I want you to know that I have committed myself to exploring my emotions. I am trying very hard to remember to be gentle with myself like you have instructed me on many occasions. Admitting how much I blame and doubt myself in regards to my sexual assault has been really difficult. I know that I have briefly discussed self-doubt and self-blame in sessions, but I wasn’t ready to explore what those feelings actually meant. I didn’t want to revisit the sources of those feelings because I despise the resulting vulnerability I experience. I feel exposed and too open when I admit the sources of my self-doubt and self-blame. Almost like you can see through me. Admitting the sources of these emotions makes me feel small and weak.

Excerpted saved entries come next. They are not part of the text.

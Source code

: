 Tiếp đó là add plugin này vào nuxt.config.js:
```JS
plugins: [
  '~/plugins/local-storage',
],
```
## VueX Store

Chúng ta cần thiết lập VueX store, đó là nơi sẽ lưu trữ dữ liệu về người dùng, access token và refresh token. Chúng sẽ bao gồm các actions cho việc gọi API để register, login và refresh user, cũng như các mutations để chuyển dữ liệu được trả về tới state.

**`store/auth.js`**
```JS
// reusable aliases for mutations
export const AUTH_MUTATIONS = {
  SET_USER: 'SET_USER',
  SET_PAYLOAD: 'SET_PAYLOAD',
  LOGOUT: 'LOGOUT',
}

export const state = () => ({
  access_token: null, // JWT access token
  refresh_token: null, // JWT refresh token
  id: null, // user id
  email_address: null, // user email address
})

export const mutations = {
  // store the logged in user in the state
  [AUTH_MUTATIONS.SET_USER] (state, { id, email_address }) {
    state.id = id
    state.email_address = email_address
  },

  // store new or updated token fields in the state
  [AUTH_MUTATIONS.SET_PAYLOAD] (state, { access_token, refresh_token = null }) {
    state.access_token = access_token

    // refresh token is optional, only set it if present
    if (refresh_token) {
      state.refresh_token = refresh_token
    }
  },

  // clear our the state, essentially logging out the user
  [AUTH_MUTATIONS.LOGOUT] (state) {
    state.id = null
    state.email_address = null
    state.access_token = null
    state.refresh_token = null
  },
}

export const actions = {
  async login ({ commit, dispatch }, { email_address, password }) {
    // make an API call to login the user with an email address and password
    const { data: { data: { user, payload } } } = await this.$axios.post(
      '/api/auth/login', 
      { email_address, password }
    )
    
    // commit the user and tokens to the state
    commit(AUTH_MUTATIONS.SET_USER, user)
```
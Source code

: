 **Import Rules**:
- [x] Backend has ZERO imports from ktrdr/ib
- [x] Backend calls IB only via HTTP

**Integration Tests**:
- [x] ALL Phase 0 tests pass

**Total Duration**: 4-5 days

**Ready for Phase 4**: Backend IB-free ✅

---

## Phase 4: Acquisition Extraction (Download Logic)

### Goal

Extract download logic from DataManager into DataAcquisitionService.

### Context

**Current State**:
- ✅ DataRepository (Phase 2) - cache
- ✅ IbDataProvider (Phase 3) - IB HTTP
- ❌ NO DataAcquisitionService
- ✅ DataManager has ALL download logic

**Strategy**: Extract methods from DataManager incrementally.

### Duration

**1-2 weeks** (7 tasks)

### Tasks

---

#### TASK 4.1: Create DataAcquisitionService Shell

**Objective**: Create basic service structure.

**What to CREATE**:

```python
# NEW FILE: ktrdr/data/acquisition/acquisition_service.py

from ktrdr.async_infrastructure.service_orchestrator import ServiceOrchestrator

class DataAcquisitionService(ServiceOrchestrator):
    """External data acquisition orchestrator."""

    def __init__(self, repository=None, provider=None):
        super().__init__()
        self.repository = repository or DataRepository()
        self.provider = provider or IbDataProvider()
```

Although the information I have disclosed to you today may appear negative and self-loathing, I want you to know that I am telling you all this with a sense of hope. I have been experiencing glimpses of what it is like to think back to that night without blaming myself. I have to begun to understand that in order to heal, addressing my insecurities is equally as important as addressing the events themselves.

1 comment:

  1. Therapy is hard because it does feel like the therapist is going to judge us like you said, but more than that is the undeniable fact that they are there to evaluate us and help us evaluate ourselves. Knowing that we are going to be evaluated and pressed to evaluate ourselves usually makes us feel very uncomfortable and vulnerable. This uncomfortableness makes us feel like a child because often we know that even though the fear and discomfort is justifiable, it is to a degree irrational. The thing that we always need to remember is that no matter how much fear and discomfort we have in therapy, the irrationality of that fear and discomfort pales in comparison to the irrational actions of those who hurt us. Under normal circumstances our fear and discomfort may be somewhat irrational, but as a survivor it isn't.

    BTW, what happened to you wasn't insignificant. You are not overreacting, or too sensitive.

    We do have to address our insecurities. They are generally a direct result of our assaults. We can heel far easier if we are confident in ourselves. It's hard to be confident in ourselves being that what happened to us hammers away our confidence.

    Sorry it took so long for there to be a reply on this post.